Appendix 2: Mass in Multi-Particle Systems

In Special Relativity Theory the mass is given by the length of the energy-momentum

4-vector, so in natural units (i.e. taking c = 1):

m2 = E2 – p2

Consider two particles travelling in the same direction, taken as the x-axis.

The energy-momentum 4-vectors along the x-axis for the particles are:

p1 = (E,  px,  0,  0)

p2 = (E,  px,  0,  0)

Each of the particles has an individual mass given by:

m2 = E2 – px2

The total energy-momentum of this system (call it system 'A') is then:

PA = (2E,  2px,  0,  0)

and since the velocity 4-vector has a squared length of 1 (in natural units),

the total mass of this system (squared) is given by:

mA2 = PA2
       = (2E)2 – (2px)2

       = 4(E2 – px2)

       = 4m2

or mA = 2m, just as in Newtonian physics.

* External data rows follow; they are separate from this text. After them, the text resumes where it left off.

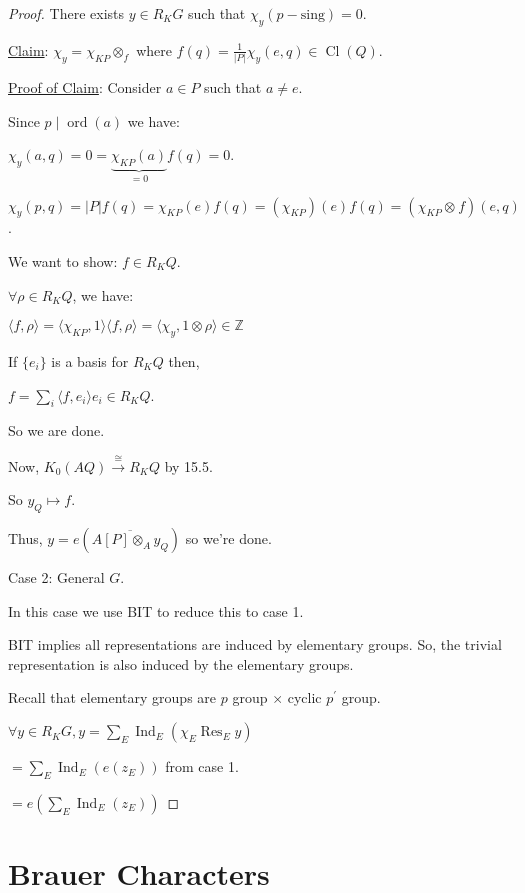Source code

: \documentclass{article}
\theoremstyle{definition}
\begin{document}
\begin{proof}
    There exists \(y\in R_K G\) such that \(\chi_y(p-\text{sing}) = 0\).
    
    \underline{Claim}: \(\chi_y = \chi_{KP} \otimes_{f}\) where \(f(q) = \frac{1}{\vert P \vert} \chi_y(e,q) \in \operatorname{Cl} (Q)\).
    
    \underline{Proof of Claim}: Consider \(a\in P\) such that \(a \neq e\).

    Since \(p\mid \operatorname{ord}(a)\) we have:

    \(\chi_y(a,q) = 0 = \underbrace{\chi_{KP}(a)}_{=0} f(q) = 0\).
    
    \(\chi_y(p,q) = \vert P \vert f(q) = \chi_{KP}(e) f(q) = (\chi_{KP})(e)f(q) = (\chi_{KP}\otimes_{} f)(e,q)\).
    
    We want to show: \(f\in R_K Q\).
    
    \(\forall \rho\in R_K Q\), we have:

    \(\langle f,\rho \rangle = \langle \chi_{KP}, 1 \rangle \langle f, \rho \rangle  = \langle\chi_y, 1 \otimes \rho \rangle \in \mathbb{Z}\) 

    If \(\{ e_i \} \) is a basis for \(R_K Q\) then,

    \(f = \sum_{i} \langle f, e_i \rangle e_i \in R_K Q\).

    So we are done.

    Now, \(K_0(AQ) \overset{\cong}{\to} R_K Q\) by 15.5.
    
    So \(y_Q \mapsto f\).

    Thus, \(y = e(\overline{A[P] \otimes_{A} y_Q} )\) so we're done.

    Case 2: General \(G\).

    In this case we use BIT to reduce this to case 1.

    BIT implies all representations are induced by elementary groups. So, the trivial representation is also induced by the elementary groups.

    Recall that elementary groups are \(p\) group \(\times\) cyclic \(p^{\prime}\) group.

    \(\forall y\in R_K G, y = \sum_{E} \operatorname{Ind}_E (\chi_E \operatorname{Res}_E y)\)
    
    \(= \sum_{E} \operatorname{Ind}_E (e(z_E))\) from case 1.

    \(= e \left( \sum_{E} \operatorname{Ind}_E(z_E) \right) \) 

\end{proof}

\section*{Brauer Characters}
\end{document}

Now consider a second system (call it system 'B') in which the two particles are moving in opposite directions along the x-axis, so we now have:

p1 = (E,   px,  0,  0)

p2 = (E, –px,  0,  0)

Once again each particle has an individual mass given by:

m2 = E2 – px2

but now the total energy-momentum of this system is:

PB = (2E,  0,  0,  0)

The total mass (squared) for the system is given by:

mB2 = PB2

       = (2E)2

       = 4(E2 – px2 + px2)

       = 4m2 + 4px2

- i.e. by simply making the particles travel in opposite directions,

the mass of the two-particle system has increased.

When the particles are photons, px2 = E2, so m = 0 and we get:

mA = 0 and

mB = 2px

- i.e. a system of photons has zero mass when the photons are all travelling in the same direction, but non-zero mass when the photons are not all travelling in the same direction.